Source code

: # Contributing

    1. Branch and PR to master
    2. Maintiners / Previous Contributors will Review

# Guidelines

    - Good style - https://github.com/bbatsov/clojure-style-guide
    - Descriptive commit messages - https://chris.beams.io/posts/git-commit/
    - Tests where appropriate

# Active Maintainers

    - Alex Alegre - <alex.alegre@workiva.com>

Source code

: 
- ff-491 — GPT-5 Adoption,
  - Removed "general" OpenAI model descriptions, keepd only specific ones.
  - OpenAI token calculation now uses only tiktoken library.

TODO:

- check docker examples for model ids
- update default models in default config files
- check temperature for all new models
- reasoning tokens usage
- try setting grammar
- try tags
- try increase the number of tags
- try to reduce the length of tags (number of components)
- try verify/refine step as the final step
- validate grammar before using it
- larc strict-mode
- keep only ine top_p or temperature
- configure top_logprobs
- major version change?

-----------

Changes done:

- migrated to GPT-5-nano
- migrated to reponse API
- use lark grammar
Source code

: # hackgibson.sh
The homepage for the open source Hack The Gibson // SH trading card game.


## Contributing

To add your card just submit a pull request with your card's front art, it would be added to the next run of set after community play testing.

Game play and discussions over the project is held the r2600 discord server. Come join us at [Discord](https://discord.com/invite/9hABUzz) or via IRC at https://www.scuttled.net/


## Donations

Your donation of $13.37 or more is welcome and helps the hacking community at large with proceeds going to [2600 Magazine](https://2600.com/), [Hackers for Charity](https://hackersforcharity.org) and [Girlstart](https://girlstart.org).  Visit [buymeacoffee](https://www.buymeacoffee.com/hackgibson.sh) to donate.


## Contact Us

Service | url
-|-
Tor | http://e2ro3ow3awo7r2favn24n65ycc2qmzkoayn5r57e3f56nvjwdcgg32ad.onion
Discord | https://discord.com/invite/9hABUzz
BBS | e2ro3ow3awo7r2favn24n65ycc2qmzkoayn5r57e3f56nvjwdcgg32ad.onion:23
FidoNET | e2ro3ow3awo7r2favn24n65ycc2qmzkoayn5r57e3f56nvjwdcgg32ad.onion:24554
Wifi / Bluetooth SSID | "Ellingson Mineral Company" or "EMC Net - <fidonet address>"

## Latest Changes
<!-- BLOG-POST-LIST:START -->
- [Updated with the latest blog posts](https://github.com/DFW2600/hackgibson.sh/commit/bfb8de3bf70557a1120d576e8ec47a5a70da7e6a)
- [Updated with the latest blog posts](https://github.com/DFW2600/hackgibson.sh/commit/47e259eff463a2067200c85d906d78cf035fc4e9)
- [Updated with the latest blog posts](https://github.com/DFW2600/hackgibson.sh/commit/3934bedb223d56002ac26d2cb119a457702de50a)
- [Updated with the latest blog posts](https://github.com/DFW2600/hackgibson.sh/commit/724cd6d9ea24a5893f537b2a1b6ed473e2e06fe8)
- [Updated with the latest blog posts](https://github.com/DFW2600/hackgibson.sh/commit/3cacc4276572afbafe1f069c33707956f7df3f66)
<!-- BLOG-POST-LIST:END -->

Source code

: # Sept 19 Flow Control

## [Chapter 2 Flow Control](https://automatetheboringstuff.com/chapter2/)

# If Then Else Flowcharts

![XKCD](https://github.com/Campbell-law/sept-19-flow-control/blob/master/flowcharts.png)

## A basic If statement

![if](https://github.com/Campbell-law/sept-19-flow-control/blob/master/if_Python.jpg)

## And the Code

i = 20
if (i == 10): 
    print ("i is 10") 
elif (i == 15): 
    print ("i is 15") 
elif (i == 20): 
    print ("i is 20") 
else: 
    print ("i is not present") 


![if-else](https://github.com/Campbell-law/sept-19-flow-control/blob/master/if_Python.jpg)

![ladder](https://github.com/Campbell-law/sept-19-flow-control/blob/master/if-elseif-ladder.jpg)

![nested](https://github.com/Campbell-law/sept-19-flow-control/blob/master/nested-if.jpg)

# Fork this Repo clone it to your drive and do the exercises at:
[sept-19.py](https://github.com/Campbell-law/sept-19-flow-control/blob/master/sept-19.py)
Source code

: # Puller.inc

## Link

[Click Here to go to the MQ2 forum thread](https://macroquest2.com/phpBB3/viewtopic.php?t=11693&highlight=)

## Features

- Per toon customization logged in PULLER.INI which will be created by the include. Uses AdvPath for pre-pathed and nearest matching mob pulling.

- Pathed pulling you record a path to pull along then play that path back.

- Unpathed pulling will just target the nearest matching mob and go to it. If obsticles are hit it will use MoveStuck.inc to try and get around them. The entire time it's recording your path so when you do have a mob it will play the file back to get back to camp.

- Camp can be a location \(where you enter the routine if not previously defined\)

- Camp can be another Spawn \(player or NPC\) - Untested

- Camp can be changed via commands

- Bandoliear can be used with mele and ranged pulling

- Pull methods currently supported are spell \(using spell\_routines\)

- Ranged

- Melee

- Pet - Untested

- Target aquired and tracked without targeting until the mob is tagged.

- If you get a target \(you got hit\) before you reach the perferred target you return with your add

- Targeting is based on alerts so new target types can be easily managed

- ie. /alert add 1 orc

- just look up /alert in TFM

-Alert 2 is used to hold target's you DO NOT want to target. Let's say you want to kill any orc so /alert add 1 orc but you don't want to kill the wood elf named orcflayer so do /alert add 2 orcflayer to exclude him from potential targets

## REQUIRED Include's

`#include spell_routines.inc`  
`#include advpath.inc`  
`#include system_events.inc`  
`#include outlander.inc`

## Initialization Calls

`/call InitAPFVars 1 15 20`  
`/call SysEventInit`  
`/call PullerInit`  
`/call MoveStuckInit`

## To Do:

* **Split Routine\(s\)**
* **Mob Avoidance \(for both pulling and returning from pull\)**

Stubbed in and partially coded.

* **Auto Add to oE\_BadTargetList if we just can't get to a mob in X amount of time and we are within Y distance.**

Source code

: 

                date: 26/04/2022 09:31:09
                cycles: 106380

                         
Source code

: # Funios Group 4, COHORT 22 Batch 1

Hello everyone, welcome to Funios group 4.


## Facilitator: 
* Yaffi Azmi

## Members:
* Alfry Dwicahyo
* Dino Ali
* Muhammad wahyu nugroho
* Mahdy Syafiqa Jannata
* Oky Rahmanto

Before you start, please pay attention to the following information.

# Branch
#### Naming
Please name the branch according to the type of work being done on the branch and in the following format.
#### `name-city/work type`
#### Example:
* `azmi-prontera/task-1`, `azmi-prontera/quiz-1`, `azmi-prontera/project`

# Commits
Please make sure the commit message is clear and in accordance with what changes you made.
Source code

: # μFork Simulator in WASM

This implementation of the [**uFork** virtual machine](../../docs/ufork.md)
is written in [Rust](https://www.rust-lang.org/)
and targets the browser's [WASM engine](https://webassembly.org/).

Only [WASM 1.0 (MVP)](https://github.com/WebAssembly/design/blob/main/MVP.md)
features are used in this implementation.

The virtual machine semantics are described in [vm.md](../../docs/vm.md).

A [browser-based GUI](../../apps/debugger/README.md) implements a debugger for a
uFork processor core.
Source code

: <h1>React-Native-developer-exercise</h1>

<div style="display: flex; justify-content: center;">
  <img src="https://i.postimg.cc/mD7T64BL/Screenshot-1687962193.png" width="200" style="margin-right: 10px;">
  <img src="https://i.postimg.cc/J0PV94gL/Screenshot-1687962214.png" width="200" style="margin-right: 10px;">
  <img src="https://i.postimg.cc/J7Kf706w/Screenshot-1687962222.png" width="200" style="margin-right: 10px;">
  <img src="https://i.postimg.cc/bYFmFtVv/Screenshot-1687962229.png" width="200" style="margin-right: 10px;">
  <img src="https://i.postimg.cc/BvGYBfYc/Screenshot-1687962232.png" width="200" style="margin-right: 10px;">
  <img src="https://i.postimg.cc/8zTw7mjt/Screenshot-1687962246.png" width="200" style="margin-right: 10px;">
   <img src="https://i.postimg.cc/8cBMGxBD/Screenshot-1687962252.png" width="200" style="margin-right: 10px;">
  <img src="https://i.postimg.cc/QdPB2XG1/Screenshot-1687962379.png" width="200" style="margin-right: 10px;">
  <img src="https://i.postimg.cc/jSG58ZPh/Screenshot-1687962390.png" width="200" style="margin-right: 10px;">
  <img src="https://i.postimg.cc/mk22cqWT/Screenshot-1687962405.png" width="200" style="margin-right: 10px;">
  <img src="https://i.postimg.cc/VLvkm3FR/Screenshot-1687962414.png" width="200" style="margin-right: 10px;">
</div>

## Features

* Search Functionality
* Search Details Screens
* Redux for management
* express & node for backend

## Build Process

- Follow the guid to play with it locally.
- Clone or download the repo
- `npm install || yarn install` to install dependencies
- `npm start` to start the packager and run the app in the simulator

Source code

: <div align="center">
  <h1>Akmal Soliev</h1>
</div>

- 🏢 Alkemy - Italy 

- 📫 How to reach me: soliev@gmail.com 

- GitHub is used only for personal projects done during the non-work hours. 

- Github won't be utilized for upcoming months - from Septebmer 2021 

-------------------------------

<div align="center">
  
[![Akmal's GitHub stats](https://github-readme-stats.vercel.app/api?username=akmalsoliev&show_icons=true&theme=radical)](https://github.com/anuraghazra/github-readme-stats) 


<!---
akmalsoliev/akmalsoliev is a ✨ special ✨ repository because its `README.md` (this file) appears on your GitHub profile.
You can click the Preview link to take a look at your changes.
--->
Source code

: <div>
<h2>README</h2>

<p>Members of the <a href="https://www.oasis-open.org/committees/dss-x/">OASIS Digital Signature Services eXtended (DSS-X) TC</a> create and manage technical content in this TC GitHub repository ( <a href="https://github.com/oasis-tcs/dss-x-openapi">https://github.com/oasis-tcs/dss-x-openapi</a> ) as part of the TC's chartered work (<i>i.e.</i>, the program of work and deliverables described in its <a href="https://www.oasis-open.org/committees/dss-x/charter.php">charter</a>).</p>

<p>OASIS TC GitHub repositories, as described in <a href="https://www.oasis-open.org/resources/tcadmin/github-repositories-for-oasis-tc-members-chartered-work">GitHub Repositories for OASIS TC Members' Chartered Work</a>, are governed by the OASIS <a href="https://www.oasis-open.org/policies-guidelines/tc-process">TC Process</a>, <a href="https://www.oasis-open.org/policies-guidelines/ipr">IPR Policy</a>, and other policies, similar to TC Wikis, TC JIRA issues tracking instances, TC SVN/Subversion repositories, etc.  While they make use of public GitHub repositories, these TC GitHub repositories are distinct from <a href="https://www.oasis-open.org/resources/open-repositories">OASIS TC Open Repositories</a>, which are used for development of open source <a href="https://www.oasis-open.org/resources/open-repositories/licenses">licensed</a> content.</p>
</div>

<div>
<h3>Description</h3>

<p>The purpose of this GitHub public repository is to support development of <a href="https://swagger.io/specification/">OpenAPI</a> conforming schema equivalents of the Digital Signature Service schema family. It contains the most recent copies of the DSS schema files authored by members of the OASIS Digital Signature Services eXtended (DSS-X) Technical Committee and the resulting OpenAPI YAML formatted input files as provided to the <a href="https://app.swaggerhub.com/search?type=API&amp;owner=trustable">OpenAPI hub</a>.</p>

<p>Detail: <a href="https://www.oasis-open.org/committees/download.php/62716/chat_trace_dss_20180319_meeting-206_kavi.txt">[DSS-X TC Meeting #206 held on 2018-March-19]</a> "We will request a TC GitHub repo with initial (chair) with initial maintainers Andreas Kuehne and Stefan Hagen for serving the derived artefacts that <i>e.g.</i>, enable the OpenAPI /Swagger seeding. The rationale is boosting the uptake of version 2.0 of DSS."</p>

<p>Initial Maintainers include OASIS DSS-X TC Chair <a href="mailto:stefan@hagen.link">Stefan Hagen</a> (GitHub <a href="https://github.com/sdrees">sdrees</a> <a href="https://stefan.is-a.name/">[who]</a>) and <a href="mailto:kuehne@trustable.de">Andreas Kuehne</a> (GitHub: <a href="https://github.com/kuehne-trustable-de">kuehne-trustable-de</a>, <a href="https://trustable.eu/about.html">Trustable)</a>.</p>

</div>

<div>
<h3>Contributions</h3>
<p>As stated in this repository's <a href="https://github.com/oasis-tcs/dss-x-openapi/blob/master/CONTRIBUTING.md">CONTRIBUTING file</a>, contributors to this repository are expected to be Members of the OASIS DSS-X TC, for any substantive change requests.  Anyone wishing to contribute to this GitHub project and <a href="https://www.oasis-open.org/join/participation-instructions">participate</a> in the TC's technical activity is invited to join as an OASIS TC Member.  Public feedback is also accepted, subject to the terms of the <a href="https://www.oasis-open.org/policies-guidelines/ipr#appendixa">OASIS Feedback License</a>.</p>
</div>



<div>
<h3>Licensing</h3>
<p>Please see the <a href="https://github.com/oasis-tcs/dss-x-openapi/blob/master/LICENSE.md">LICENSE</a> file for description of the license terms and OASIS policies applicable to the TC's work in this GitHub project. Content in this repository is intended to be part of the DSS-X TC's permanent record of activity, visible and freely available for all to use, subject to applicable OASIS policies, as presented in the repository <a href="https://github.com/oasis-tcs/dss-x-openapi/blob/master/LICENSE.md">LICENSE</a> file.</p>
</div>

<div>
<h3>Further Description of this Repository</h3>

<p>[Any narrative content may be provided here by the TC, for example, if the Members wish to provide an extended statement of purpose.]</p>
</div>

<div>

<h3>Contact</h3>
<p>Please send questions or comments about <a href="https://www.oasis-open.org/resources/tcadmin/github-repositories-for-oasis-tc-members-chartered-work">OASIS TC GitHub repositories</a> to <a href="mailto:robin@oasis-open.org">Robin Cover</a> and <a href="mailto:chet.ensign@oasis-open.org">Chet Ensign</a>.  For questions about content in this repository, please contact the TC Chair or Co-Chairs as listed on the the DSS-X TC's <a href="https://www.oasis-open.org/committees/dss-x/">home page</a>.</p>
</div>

WHAT TO DO.
What is needed is one number, the count of lines in the listing above that contain the word "discord".

EXERCISE RESPONSE.
2